Functional variability is presumed to be caused by nanoscale imperfections in the materials that quantum devices are made from. Since there is no way to measure these directly, this internal disorder cannot be captured in simulations, leading to the gap in predicted and observed outcomes.
To address this, the research group used a “physics-informed” machine learning approach to infer these disorder characteristics indirectly. This was based on how the internal disorder affected the flow of electrons through the device.
Lead researcher Associate Professor Natalia Ares (Department of Engineering Science, University of Oxford) said: ‘As an analogy, when we play “crazy golf” the ball may enter a tunnel and exit with a speed or direction that doesn’t match our predictions. But with a few more shots, a crazy golf simulator, and some machine learning, we might get better at predicting the ball’s movements and narrow the reality gap.’

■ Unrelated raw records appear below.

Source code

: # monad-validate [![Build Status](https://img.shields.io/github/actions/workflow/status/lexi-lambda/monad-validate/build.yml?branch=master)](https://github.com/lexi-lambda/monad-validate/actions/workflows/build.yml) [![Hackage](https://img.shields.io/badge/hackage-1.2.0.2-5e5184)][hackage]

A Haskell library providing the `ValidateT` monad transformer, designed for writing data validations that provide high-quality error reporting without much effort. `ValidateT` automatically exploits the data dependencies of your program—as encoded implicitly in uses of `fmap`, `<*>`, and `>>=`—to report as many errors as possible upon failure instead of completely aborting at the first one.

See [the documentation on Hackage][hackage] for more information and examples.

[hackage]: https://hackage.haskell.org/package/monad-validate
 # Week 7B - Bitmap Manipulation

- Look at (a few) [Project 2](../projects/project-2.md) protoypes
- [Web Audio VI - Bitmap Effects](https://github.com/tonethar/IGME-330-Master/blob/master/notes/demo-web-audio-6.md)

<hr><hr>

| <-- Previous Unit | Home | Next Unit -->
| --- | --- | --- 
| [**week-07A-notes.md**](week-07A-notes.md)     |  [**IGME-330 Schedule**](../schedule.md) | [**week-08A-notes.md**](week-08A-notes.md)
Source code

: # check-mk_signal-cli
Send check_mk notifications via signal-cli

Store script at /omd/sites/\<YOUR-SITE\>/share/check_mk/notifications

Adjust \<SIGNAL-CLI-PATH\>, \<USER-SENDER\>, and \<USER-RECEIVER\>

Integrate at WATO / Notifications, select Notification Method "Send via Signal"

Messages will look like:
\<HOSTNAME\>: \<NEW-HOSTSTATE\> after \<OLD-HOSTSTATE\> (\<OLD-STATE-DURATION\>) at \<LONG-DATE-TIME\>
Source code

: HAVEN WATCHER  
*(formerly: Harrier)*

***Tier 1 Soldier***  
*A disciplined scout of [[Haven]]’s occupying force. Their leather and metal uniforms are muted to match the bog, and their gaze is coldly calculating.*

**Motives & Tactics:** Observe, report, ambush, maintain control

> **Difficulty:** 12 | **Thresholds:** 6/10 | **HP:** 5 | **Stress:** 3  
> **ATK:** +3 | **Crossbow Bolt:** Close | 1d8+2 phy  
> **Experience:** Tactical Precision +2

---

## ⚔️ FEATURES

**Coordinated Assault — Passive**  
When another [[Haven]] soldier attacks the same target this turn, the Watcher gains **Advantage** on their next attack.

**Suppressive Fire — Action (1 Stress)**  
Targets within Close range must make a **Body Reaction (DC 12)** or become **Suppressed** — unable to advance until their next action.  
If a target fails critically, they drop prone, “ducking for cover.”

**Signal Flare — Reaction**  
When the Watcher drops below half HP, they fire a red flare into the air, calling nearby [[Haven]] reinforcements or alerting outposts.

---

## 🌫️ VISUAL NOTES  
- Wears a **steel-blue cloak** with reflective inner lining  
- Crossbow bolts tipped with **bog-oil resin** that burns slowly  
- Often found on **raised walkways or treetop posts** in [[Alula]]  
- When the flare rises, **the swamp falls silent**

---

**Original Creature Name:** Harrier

A representation of a quantum device and its internal disorder which influences measurement outcomes. Credit: David Craig/PRX.
Associate Professor Ares added: ‘In the crazy golf analogy, it would be equivalent to placing a series of sensors along the tunnel, so that we could take measurements of the ball’s speed at different points. Although we still can’t see inside the tunnel, we can use the data to inform better predictions of how the ball will behave when we take the shot.’
Not only did the new model find suitable internal disorder profiles to describe the measured current values, it was also able to accurately predict voltage settings required for specific device operating regimes.
Co-author David Craig.
Co-author David Craig, a PhD student at the Department of Materials, University of Oxford, added, ‘Similar to how we cannot observe black holes directly but we infer their presence from their effect on surrounding matter, we have used simple measurements as a proxy for the internal variability of nanoscale quantum devices. Although the real device still has greater complexity than the model can capture, our study has demonstrated the utility of using physics-aware machine learning to narrow the reality gap.’
The study 'Bridging the reality gap in quantum devices with physics-aware machine learning’ has been published in Physical Review X.